▶ _Task goal_
Read through the entries below and return each line with the word "case".

──────── Records

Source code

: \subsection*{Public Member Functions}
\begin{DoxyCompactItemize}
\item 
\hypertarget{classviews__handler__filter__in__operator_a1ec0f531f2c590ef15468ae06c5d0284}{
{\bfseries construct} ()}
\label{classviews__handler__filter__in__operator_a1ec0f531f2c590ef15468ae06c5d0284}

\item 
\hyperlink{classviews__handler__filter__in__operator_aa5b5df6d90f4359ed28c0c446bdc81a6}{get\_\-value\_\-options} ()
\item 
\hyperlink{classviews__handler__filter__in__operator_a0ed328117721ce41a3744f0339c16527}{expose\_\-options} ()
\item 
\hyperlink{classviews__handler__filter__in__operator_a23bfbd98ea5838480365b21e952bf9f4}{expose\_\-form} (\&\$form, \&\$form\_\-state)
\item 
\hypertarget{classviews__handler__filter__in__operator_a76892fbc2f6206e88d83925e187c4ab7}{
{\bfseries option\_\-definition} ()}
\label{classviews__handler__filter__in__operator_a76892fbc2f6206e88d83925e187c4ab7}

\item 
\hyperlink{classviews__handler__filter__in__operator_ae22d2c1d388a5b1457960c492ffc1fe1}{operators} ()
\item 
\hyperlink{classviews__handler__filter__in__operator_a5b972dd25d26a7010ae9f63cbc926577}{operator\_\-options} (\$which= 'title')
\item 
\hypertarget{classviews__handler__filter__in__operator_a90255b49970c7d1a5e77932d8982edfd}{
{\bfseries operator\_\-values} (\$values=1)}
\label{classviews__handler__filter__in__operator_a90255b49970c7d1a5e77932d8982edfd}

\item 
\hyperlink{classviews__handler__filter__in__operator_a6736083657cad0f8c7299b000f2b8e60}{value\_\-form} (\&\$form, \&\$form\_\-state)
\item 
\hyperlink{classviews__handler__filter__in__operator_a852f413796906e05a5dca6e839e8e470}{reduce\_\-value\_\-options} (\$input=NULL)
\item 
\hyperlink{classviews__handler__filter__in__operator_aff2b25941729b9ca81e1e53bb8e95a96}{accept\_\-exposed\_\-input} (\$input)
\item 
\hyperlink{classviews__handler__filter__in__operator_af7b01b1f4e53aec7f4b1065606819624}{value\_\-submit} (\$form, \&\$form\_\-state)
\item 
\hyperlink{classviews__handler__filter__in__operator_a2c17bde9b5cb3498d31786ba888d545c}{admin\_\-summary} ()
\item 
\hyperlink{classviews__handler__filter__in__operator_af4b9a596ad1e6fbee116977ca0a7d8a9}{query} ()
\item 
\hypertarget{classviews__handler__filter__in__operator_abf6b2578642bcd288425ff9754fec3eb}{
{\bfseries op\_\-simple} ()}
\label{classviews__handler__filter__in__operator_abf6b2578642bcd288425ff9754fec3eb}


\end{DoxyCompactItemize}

────────────────
──────── Records

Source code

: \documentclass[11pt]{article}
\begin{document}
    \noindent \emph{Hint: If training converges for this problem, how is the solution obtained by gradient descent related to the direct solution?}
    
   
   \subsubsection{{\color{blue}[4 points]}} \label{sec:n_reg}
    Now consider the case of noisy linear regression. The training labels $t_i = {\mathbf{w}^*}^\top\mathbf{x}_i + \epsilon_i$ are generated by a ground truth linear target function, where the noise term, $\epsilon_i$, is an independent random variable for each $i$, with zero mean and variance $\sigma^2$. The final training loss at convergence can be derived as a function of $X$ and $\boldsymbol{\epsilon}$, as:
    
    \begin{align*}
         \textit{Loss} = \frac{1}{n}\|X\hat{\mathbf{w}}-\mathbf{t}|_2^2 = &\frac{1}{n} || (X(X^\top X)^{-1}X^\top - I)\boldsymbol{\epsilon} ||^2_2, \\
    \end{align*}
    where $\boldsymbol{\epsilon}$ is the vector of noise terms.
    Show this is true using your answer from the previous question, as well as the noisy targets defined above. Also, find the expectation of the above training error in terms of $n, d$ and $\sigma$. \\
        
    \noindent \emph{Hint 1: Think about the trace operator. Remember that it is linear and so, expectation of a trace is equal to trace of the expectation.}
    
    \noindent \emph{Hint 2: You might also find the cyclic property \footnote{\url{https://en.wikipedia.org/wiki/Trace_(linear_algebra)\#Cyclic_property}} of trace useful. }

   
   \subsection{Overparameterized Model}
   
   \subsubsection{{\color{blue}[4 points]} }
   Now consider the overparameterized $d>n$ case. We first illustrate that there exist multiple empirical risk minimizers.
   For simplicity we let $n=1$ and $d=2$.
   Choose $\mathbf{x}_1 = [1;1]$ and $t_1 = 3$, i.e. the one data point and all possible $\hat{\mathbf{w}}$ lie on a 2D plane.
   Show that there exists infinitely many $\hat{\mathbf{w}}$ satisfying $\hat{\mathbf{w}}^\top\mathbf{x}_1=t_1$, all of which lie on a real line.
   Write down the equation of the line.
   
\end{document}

────────────────

▶ _Task answer_
    Now consider the case of noisy linear regression. The training labels $t_i = {\mathbf{w}^*}^\top\mathbf{x}_i + \epsilon_i$ are generated by a ground truth linear target function, where the noise term, $\epsilon_i$, is an independent random variable for each $i$, with zero mean and variance $\sigma^2$. The final training loss at convergence can be derived as a function of $X$ and $\boldsymbol{\epsilon}$, as:
   Now consider the overparameterized $d>n$ case. We first illustrate that there exist multiple empirical risk minimizers.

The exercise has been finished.